I’m writing this on a fine day, right around my birthday. And what a glorious time to be alive! The sun is shining, birds are chirping, and automated “social networking” sites have started sending “Happy Birthday” e-mails on behalf of my so-called friends, to make their lives more convenient. I can’t begin to describe how touched I am.
Ok, fellow geeks. Listen up: an automated e-mail is not, has never been, and never will be a relationship. In fact, it’s insulting. It says you don’t care enough to stop by the local drugstore, buy a pre-printed, pre-messaged card, address it, and put a stamp on it. In fact, when your automatically-generated card arrives, far from making me feel like I have a friend, it makes me want to go eat worms, since obviously no one cares except BeMyFriend’s automated birthday module.
Relationships happen when people care about each other. “Care” is an emotion, a feeling. You know feelings? Like “hunger” or “horny,” only it turns out there are a lot more where those came from.
We’ve created a world of so-called “social media.” The idea is that your share articles, videos, etc. with your friends by adding them to your electronic e-mail list. It’s a neat idea. It can bring your friends closer, as you learn more about what they’re doing. My best friend from college and I re-connected through social media and it’s been wonderful!

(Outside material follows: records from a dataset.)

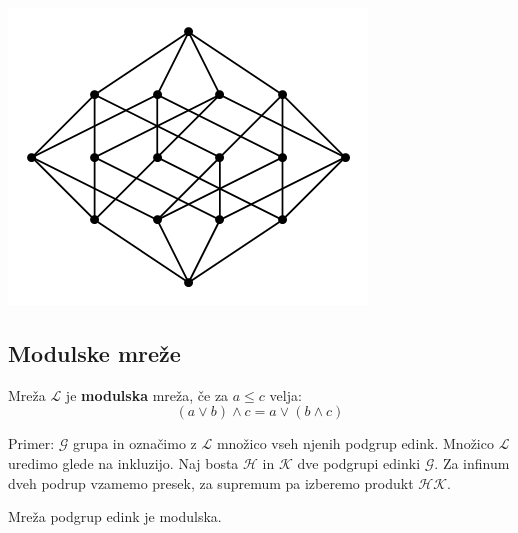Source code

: \documentclass[slovene]{beamer}
\begin{document}
\begin{frame}
\includegraphics[scale=0.29]{bool4}
\end{frame}




\begin{frame}
\section{Modulske mreže}
\begin{definition}
Mreža $\mathcal{L}$ je \textbf{modulska} mreža, če za $a \leq c$ velja:
$$(a \lor b) \land c = a \lor (b \land c)$$
\end{definition}
\end{frame}


\begin{frame}
\begin{block}{}
Primer: $\mathcal{G}$ grupa in označimo z $\mathcal{L}$ množico vseh  njenih podgrup edink. Množico $\mathcal{L}$ uredimo glede na inkluzijo. Naj bosta $\mathcal{H}$  in $\mathcal{K}$ dve podgrupi edinki $\mathcal{G}$. Za infinum dveh podrup vzamemo presek, za supremum pa izberemo produkt $\mathcal{HK}$.
\end{block}
\end{frame}

\begin{frame}
\begin{theorem}
Mreža podgrup edink je modulska.
\end{theorem}
\end{frame}
\end{document}
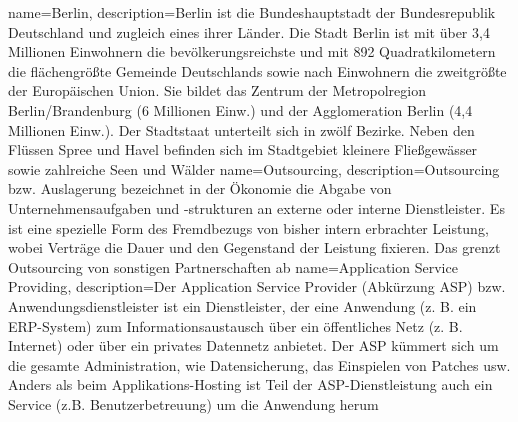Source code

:      {
        name={Berlin},
        description={Berlin ist die Bundeshauptstadt der Bundesrepublik Deutschland und zugleich eines ihrer Länder. Die Stadt Berlin ist mit über 3,4 Millionen Einwohnern die bevölkerungsreichste und mit 892 Quadratkilometern die flächengrößte Gemeinde Deutschlands sowie nach Einwohnern die zweitgrößte der Europäischen Union. Sie bildet das Zentrum der Metropolregion Berlin/Brandenburg (6 Millionen Einw.) und der Agglomeration Berlin (4,4 Millionen Einw.). Der Stadtstaat unterteilt sich in zwölf Bezirke. Neben den Flüssen Spree und Havel befinden sich im Stadtgebiet kleinere Fließgewässer sowie zahlreiche Seen und Wälder}
        }
     {
        name={Outsourcing},
        description={Outsourcing bzw. Auslagerung bezeichnet in der Ökonomie die Abgabe von Unternehmensaufgaben und -strukturen an externe oder interne Dienstleister. Es ist eine spezielle Form des Fremdbezugs von bisher intern erbrachter Leistung, wobei Verträge die Dauer und den Gegenstand der Leistung fixieren. Das grenzt Outsourcing von sonstigen Partnerschaften ab}
        }
     {
        name={Application Service Providing},
        description={Der Application Service Provider (Abkürzung ASP) bzw. Anwendungsdienstleister ist ein Dienstleister, der eine Anwendung (z. B. ein ERP-System) zum Informationsaustausch über ein öffentliches Netz (z. B. Internet) oder über ein privates Datennetz anbietet. Der ASP kümmert sich um die gesamte Administration, wie Datensicherung, das Einspielen von Patches usw. Anders als beim Applikations-Hosting ist Teil der ASP-Dienstleistung auch ein Service (z.B. Benutzerbetreuung) um die Anwendung herum}
        }
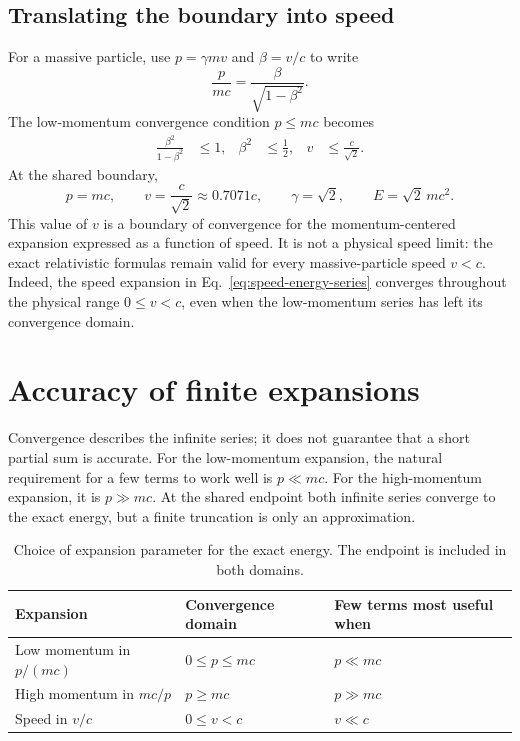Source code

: \documentclass[12pt]{article}
\begin{document}
\subsection{Translating the boundary into speed}

For a massive particle, use $p=\gamma mv$ and $\beta=v/c$ to write
\begin{equation}
  \frac{p}{mc}=\frac{\beta}{\sqrt{1-\beta^2}}.
  \label{eq:p-beta}
\end{equation}
The low-momentum convergence condition $p\leq mc$ becomes
\begin{align}
  \frac{\beta^2}{1-\beta^2}&\leq1,
  &\beta^2&\leq\frac{1}{2},
  &v&\leq\frac{c}{\sqrt{2}}.
  \label{eq:velocity-boundary}
\end{align}
At the shared boundary,
\begin{equation}
  p=mc,
  \qquad
  v=\frac{c}{\sqrt{2}}\approx0.7071c,
  \qquad
  \gamma=\sqrt{2},
  \qquad
  E=\sqrt{2}\,mc^2.
  \label{eq:boundary-values}
\end{equation}
This value of $v$ is a boundary of convergence for the momentum-centered expansion expressed as a function of speed. It is not a physical speed limit: the exact relativistic formulas remain valid for every massive-particle speed $v<c$. Indeed, the speed expansion in Eq.~\eqref{eq:speed-energy-series} converges throughout the physical range $0\leq v<c$, even when the low-momentum series has left its convergence domain.

\section{Accuracy of finite expansions}

Convergence describes the infinite series; it does not guarantee that a short partial sum is accurate. For the low-momentum expansion, the natural requirement for a few terms to work well is $p\ll mc$. For the high-momentum expansion, it is $p\gg mc$. At the shared endpoint both infinite series converge to the exact energy, but a finite truncation is only an approximation.

\begin{table}[ht]
  \centering
  \caption{Choice of expansion parameter for the exact energy. The endpoint is included in both domains.}
  \label{tab:expansions}
  \begin{tabular}{lll}
    \toprule
    Expansion & Convergence domain & Few terms most useful when \\
    \midrule
    Low momentum in $p/(mc)$ & $0\leq p\leq mc$ & $p\ll mc$ \\
    High momentum in $mc/p$ & $p\geq mc$ & $p\gg mc$ \\
    Speed in $v/c$ & $0\leq v<c$ & $v\ll c$ \\
    \bottomrule
  \end{tabular}
\end{table}
\end{document}
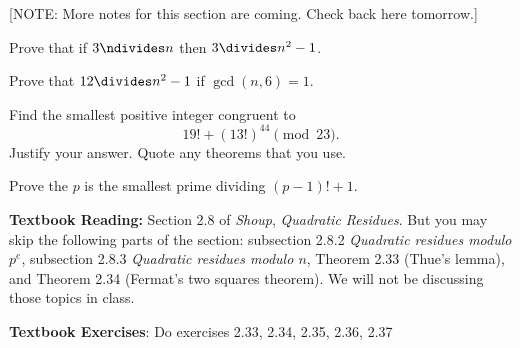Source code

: \documentclass[oneside,12pt]{amsart}
\begin{document}
[NOTE: More notes for this section are coming. Check back here tomorrow.]

\bigskip

\begin{homework} 
Prove that if $3\ndivides n$ then $3\divides n^2 -1$.
\end{homework}

\begin{homework}
Prove that $12 \divides n^2 -1$ if $\gcd(n,6) = 1$.
\end{homework}

\begin{homework}
Find the smallest positive integer congruent to
$$19! + (13!)^{44} \pmod{23}.$$
Justify your answer. Quote any theorems that you use.
\end{homework}

\begin{homework}
Prove the $p$ is the smallest prime dividing $(p-1)! + 1$.
\end{homework}

\bigskip

\textbf{Textbook Reading:} Section 2.8 of \emph{Shoup}, \emph{Quadratic Residues}. But you may skip the following parts of the section:
subsection 2.8.2 \emph{Quadratic residues modulo $p^e$}, subsection 2.8.3 \emph{Quadratic residues modulo $n$}, Theorem 2.33 (Thue's lemma),
and Theorem 2.34 (Fermat's two squares theorem). We will not be discussing those topics in class.

\textbf{Textbook Exercises}: Do exercises 2.33, 2.34, 2.35, 2.36, 2.37





\end{document}
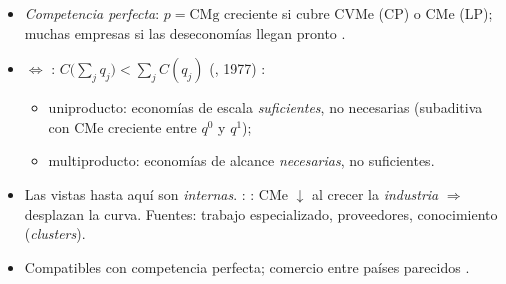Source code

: \documentclass{article}
\begin{document}
\begin{columnas}
\begin{itemize}
\item \emph{Competencia perfecta}: $p=\mathrm{CMg}$ creciente si cubre CVMe (CP) o CMe (LP); muchas empresas si las deseconomías llegan pronto .
\item {} $\Leftrightarrow$ : $C\big(\sum_jq_j\big)<\sum_jC(q_j)$ (, 1977) :
  \begin{itemize}
  \item uniproducto: economías de escala \emph{suficientes}, no necesarias (subaditiva con CMe creciente entre $q^0$ y $q^1$);
  \item multiproducto: economías de alcance \emph{necesarias}, no suficientes.
  \end{itemize}
\end{itemize}
\begin{itemize}
\item Las vistas hasta aquí son \emph{internas}. : : CMe $\downarrow$ al crecer la \emph{industria} $\Rightarrow$ desplazan la curva. Fuentes: trabajo especializado, proveedores, conocimiento (\emph{clusters}).
\item Compatibles con competencia perfecta; comercio entre países parecidos .
\end{itemize}


\end{columnas}
\end{document}
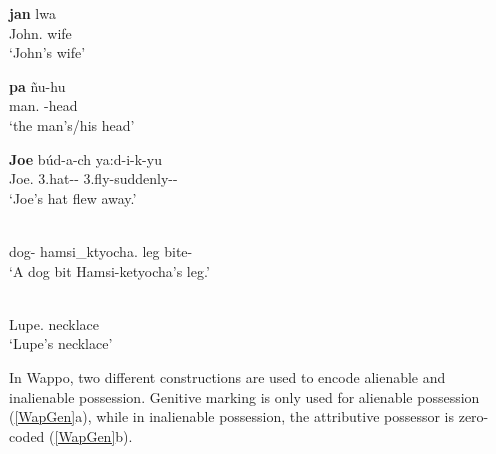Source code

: 
\begin{exe}\ex\label{HavGen}
\begin{xlist} 
\ex \gll \textbf{jan} lwa\\
John.\acc{} wife\\
\glt `John's wife' %

\ex\gll \textbf{pa} \~nu-hu\\
man.\acc{} \dem{}-head\\
\glt `the man's/his head' %
\end{xlist}
\end{exe}

\begin{exe}\ex\label{WalGen}
\gll \textbf{Joe} b\'ud-a-ch ya:d-i-k-yu\\
Joe.\acc{} 3.hat--\nom{} 3.fly-suddenly-\ssbj{}-\aux{}\\
\glt `Joe's hat flew away.'
\end{exe}

\begin{exe}\ex\label{YavGen}
\begin{xlist}\ex\gll\label{YavInal} \textbf{}  \\
dog-\nom{} hamsi\_ktyocha.\acc{} leg bite-\compl{}\\
\glt `A dog bit Hamsi-ketyocha's leg.'

\ex\gll\label{YavAlien}\textbf{} \\
Lupe.\acc{} necklace\\
\glt `Lupe's necklace'
\end{xlist}
\end{exe}

In Wappo, two different constructions are used to encode alienable and inalienable possession.
Genitive marking is only used for alienable possession (\ref{WapGen}a), while in inalienable possession, the attributive possessor is zero-coded (\ref{WapGen}b).

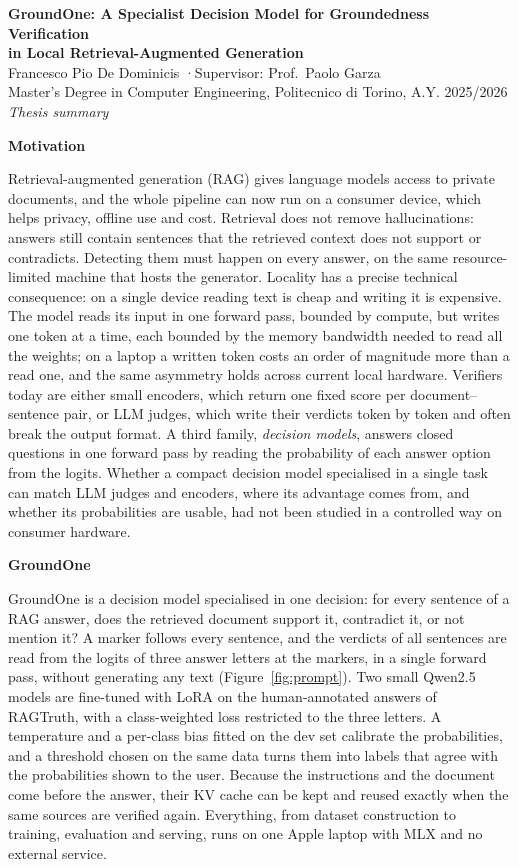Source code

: \documentclass[11pt,a4paper]{article}
\newcommand{\sect}[1]{\par\medskip\noindent\textbf{\large #1}\par\smallskip}
\begin{document}
\begin{center}
{\Large\bfseries GroundOne: A Specialist Decision Model for Groundedness Verification\\ in Local Retrieval-Augmented Generation}\\[6pt]
{\normalsize Francesco Pio De Dominicis \quad·\quad Supervisor: Prof.\ Paolo Garza\\
Master's Degree in Computer Engineering, Politecnico di Torino, A.Y. 2025/2026}\\[4pt]
\textit{Thesis summary}
\end{center}

\sect{Motivation}
Retrieval-augmented generation (RAG) gives language models access to private documents, and the whole pipeline can now
run on a consumer device, which helps privacy, offline use and cost. Retrieval does not remove hallucinations: answers
still contain sentences that the retrieved context does not support or contradicts. Detecting them must happen on every
answer, on the same resource-limited machine that hosts the generator. Locality has a precise technical consequence: on
a single device reading text is cheap and writing it is expensive. The model reads its input in one forward pass,
bounded by compute, but writes one token at a time, each bounded by the memory bandwidth needed to read all the weights;
on a laptop a written token costs an order of magnitude more than a read one, and the same asymmetry holds across current
local hardware. Verifiers today are either small encoders, which return one fixed score per document–sentence pair, or
LLM judges, which write their verdicts token by token and often break the output format. A third family,
\emph{decision models}, answers closed questions in one forward pass by reading the probability of each answer option
from the logits. Whether a compact decision model specialised in a single task can match LLM judges and encoders, where
its advantage comes from, and whether its probabilities are usable, had not been studied in a controlled way on consumer
hardware.

\sect{GroundOne}
GroundOne is a decision model specialised in one decision: for every sentence of a RAG answer, does the retrieved document
support it, contradict it, or not mention it? A marker follows every sentence, and the verdicts of all sentences are read
from the logits of three answer letters at the markers, in a single forward pass, without generating any text
(Figure~\ref{fig:prompt}). Two small Qwen2.5 models are fine-tuned with LoRA on the human-annotated answers of RAGTruth,
with a class-weighted loss restricted to the three letters. A temperature and a per-class bias fitted on the dev set
calibrate the probabilities, and a threshold chosen on the same data turns them into labels that agree with the
probabilities shown to the user. Because the instructions and the document come before the answer, their KV cache can be
kept and reused exactly when the same sources are verified again. Everything, from dataset construction to training,
evaluation and serving, runs on one Apple laptop with MLX and no external service.
\end{document}
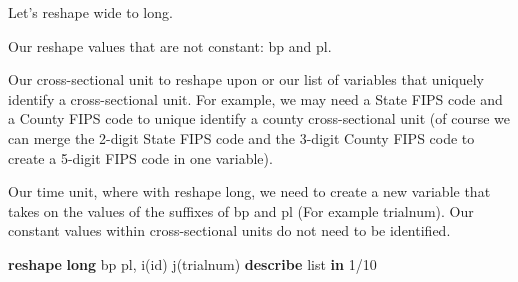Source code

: \documentclass[
]{book}
\newenvironment{Shaded}{\begin{snugshade}}{\end{snugshade}}
\newcommand{\KeywordTok}[1]{\textcolor[rgb]{0.13,0.29,0.53}{\textbf{#1}}}
\newcommand{\NormalTok}[1]{#1}
\newcommand{\OtherTok}[1]{\textcolor[rgb]{0.56,0.35,0.01}{#1}}
\begin{document}
Let's reshape wide to long.

Our reshape values that are not constant: bp and pl.

Our cross-sectional unit to reshape upon or our list of variables that uniquely identify a cross-sectional unit. For example, we may need a State FIPS code and a County FIPS code to unique identify a county
cross-sectional unit (of course we can merge the 2-digit State FIPS code and the 3-digit County FIPS code to create a 5-digit FIPS code in one variable).

Our time unit, where with reshape long, we need to create a new variable that takes on the values of the suffixes of bp and pl (For example trialnum). Our constant values within cross-sectional units do not need to be identified.

\begin{Shaded}
\begin{Highlighting}[]
\KeywordTok{reshape} \KeywordTok{long}\NormalTok{ bp pl, i(id) j(trialnum)}
\KeywordTok{describe}
\OtherTok{list} \KeywordTok{in}\NormalTok{ 1/10}
\end{Highlighting}
\end{Shaded}
\end{document}
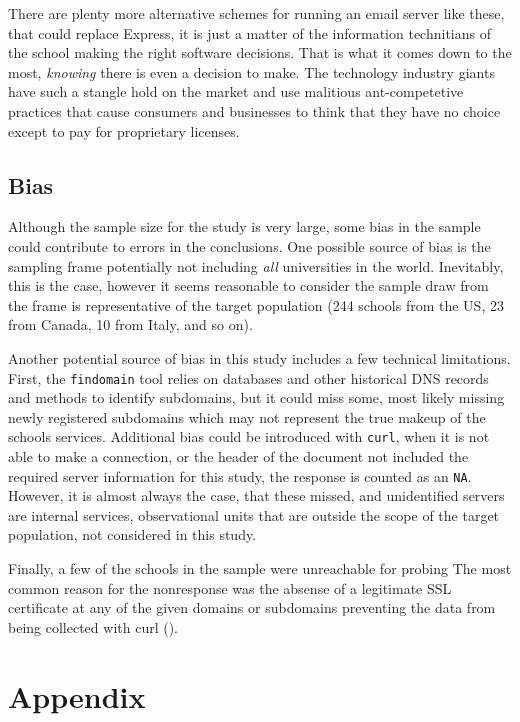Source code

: \documentclass{article}
\theoremstyle{definition}
\begin{document}
\begin{flushleft}
\begin{multicols}{2}
There are plenty more alternative schemes for running an email server like
these, that could replace Express, it is just a matter of
the information technitians of the school making the right software
decisions. That is what it comes down to the most, \textit{knowing}
there is even a decision to make. The technology industry giants have
such a stangle hold on the market and use malitious ant-competetive
practices that cause consumers and businesses to think that they have
no choice except to pay for proprietary licenses.

\subsection{Bias}
Although the sample size for the study is very large, some bias in the sample
could contribute to errors in the conclusions. One possible source of bias
is the sampling frame potentially not including \textit{all} universities in
the world. Inevitably, this is the case, however it seems reasonable to consider
the sample draw from the frame is representative of the target population
(244 schools from the US, 23 from Canada, 10 from Italy, and so on).

Another potential source of bias in this study includes a few technical
limitations. First, the \texttt{findomain} tool relies on databases and
other historical DNS records and methods to identify subdomains, but it
could miss some, most likely missing newly registered subdomains which
may not represent the true makeup of the schools services. Additional
bias could be introduced with \texttt{curl}, when it is not able
to make a connection, or the header of the document not included the required
server information for this study, the response is counted as an \texttt{NA}.
However, it is almost always the case, that these
missed, and unidentified servers are internal services, observational units that
are outside the scope of the target population, not considered in this study.

Finally, a few of the schools in the sample were unreachable for probing
The most common reason for the nonresponse was the absense of a
legitimate SSL certificate at any of the given domains or subdomains
preventing the data from being collected with curl
(\cite{curlSSL}).



\end{multicols}
\end{flushleft}
\printbibliography
\section{Appendix}
\end{document}
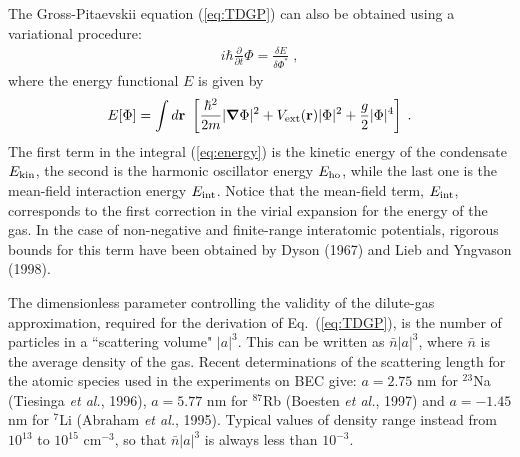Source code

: The Gross-Pitaevskii equation (\ref{eq:TDGP}) can also be obtained 
using a variational procedure:
\begin{eqnarray} 
 i\hbar\frac{\partial}{\partial t} \Phi =
\frac{\delta  E}{\delta  \Phi ^*} \;,
\label{eq:varE}
 \end{eqnarray}
 where the energy functional $E$ is given by
\begin{equation}
E[\Phi] = \int d{\bf r} \  \left[ {\hbar^2 \over 2m}
|  \mbox{\boldmath$\nabla$} \Phi |^2
+  V_{\rm ext}({\bf r}) |\Phi|^2  + { g \over 2}
|\Phi|^4 \right]   \; .
\label{eq:energy}
\end{equation}
The first term in the integral (\ref{eq:energy}) is the kinetic energy
of the condensate $E_{\rm kin}$, the second is the harmonic oscillator 
energy $E_{\rm ho}$, while the last one is the mean-field interaction 
energy $E_{\rm int}$. Notice that the mean-field term, $E_{\rm int}$, 
corresponds to the first correction in the virial expansion for the
energy of the gas. In the case of non-negative and finite-range
interatomic potentials, rigorous bounds for this term have been
obtained by Dyson (1967) and Lieb and Yngvason (1998).  

The dimensionless parameter controlling the validity of the dilute-gas 
approximation, required for the derivation of Eq.~(\ref{eq:TDGP}), is 
the number of particles in a  ``scattering volume" $|a|^3$. 
This can be written  as $\bar{n} |a|^3$, 
where $\bar{n}$ is the average density of the gas. Recent determinations  
of the scattering length for the atomic species used in the experiments 
on BEC give: $a=2.75$ nm for $^{23}$Na (Tiesinga {\it et al.}, 1996), 
$a=5.77$ nm for $^{87}$Rb (Boesten {\it et al.}, 1997) and $a=-1.45$ nm 
for $^7$Li (Abraham {\it et al.}, 1995). Typical values of density range 
instead  from $10^{13}$ to $10^{15}$ cm$^{-3}$, so that $\bar{n} |a|^3$ 
is always less than $10^{-3}$.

Notice well the sequence: make friend, “friend” them on social media, share fun stuff. Let me repeat that: social media lets you meet your existing friends more deeply, and then meet their friends, who might become friends in their own right.
This has been getting confused with another sequence: “friend” someone on social media, they magically become your friend. It doesn’t work that way. It didn’t get you a date in high school, it’s not going to make friends now. The human relationship comes first, the electronic sharing of e-mail addresses comes second.
Some people take great pride in how many people have “friended” them. “I have over 1,000 Facebook friends!” one Twitterer proudly exclaimed. Why is that a good thing? Well, when your car breaks down, you can call 1,000 people who you know nothing about and cry “Help! I’m stranded by the side of the road all alone.” One of those 1,000 people is George. George “friended” you because you remind him so much of his first romance. The romance ended badly, but George is determined to recapture the love of his life. “I’ll be glad to pick you up,” e-mails George. “What kind of flowers are your favorite?” (Huh. Maybe it will get you that date.)
Seriously, people. A “link” on LinkedIn, a “friend” on Friendster … those are entries in a database. Yes, it’s a “relational” database, but that’s a technical term. It doesn’t mean you have a relationship. They clicked their mouse while viewing your profile. That’s a pretty low threshold. Geek-speak might call them “friends.” Honesty would call them “entries in your personal e-mail marketing list.” They’re not friends until you go beyond the mass-broadcast automated status update saying “Just ate too much BBQ. Loudest burp ever!”
I have many Twitter followers and people who post on my blog. I have the blog to spark conversation. People comment and we can end up in offline discussions, phone calls, and a few real, live friendships. It’s the people who share ideas, commentary, and interaction I think of fondly. The rest, I haven’t met yet.
You certainly can make friends over e-mail. I was making friends by e-mail before you were old enough to type. But it happens by actually paying personal attention.
Here’s a quick tutorial:
- Meet someone online.
- Find out about a shared interest.
- Ask a question so you learn something about them.
- Ask another question.
- Ask another question.
- If they keep responding, they’ll eventually ask you a question, too. If this sequence goes on long enough, you’ll be forming a connection.
- Give them a phone call sometime. Find out if you hit it off by voice.
- … now you just might have the beginnings of real friendship. The “friend” link was the first step, not the last.
Friendship happens through conversation, through shared ideas, emotion, experience. The information technology is there to make the human connection easier, not to replace it. In other words: use an automated system to remind you of a birthday, but write the darned e-mail yourself.